- Work instructions
Produce a word-for-word copy of the data below.

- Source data
────────────────

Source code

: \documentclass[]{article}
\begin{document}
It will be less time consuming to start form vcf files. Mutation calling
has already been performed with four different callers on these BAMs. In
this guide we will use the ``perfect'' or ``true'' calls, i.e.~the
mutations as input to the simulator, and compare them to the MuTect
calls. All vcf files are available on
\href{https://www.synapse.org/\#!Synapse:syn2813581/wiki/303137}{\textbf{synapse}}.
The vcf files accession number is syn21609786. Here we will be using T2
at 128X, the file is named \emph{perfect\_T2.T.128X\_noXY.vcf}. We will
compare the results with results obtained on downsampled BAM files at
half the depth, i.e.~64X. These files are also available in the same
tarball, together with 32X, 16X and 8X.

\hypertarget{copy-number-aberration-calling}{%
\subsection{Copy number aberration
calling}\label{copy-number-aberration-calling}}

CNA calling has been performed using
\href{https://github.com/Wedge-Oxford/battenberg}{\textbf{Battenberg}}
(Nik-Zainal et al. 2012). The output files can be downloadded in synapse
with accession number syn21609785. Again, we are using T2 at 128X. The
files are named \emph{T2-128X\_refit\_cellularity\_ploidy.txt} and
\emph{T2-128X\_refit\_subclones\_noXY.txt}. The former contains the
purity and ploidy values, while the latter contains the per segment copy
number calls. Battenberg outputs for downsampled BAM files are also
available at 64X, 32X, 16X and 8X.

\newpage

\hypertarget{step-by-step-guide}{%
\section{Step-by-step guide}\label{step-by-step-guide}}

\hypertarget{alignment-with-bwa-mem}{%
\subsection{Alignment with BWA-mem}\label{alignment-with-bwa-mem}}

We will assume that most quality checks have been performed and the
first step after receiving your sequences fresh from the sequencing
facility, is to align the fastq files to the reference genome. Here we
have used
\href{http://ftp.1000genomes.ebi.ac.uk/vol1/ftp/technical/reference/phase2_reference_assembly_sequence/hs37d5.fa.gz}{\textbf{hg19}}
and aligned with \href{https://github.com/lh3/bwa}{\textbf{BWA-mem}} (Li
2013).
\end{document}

────────────────

- Expected answer
Source code

: \documentclass[]{article}
\begin{document}
It will be less time consuming to start form vcf files. Mutation calling
has already been performed with four different callers on these BAMs. In
this guide we will use the ``perfect'' or ``true'' calls, i.e.~the
mutations as input to the simulator, and compare them to the MuTect
calls. All vcf files are available on
\href{https://www.synapse.org/\#!Synapse:syn2813581/wiki/303137}{\textbf{synapse}}.
The vcf files accession number is syn21609786. Here we will be using T2
at 128X, the file is named \emph{perfect\_T2.T.128X\_noXY.vcf}. We will
compare the results with results obtained on downsampled BAM files at
half the depth, i.e.~64X. These files are also available in the same
tarball, together with 32X, 16X and 8X.

\hypertarget{copy-number-aberration-calling}{%
\subsection{Copy number aberration
calling}\label{copy-number-aberration-calling}}

CNA calling has been performed using
\href{https://github.com/Wedge-Oxford/battenberg}{\textbf{Battenberg}}
(Nik-Zainal et al. 2012). The output files can be downloadded in synapse
with accession number syn21609785. Again, we are using T2 at 128X. The
files are named \emph{T2-128X\_refit\_cellularity\_ploidy.txt} and
\emph{T2-128X\_refit\_subclones\_noXY.txt}. The former contains the
purity and ploidy values, while the latter contains the per segment copy
number calls. Battenberg outputs for downsampled BAM files are also
available at 64X, 32X, 16X and 8X.

\newpage

\hypertarget{step-by-step-guide}{%
\section{Step-by-step guide}\label{step-by-step-guide}}

\hypertarget{alignment-with-bwa-mem}{%
\subsection{Alignment with BWA-mem}\label{alignment-with-bwa-mem}}

We will assume that most quality checks have been performed and the
first step after receiving your sequences fresh from the sequencing
facility, is to align the fastq files to the reference genome. Here we
have used
\href{http://ftp.1000genomes.ebi.ac.uk/vol1/ftp/technical/reference/phase2_reference_assembly_sequence/hs37d5.fa.gz}{\textbf{hg19}}
and aligned with \href{https://github.com/lh3/bwa}{\textbf{BWA-mem}} (Li
2013).
\end{document}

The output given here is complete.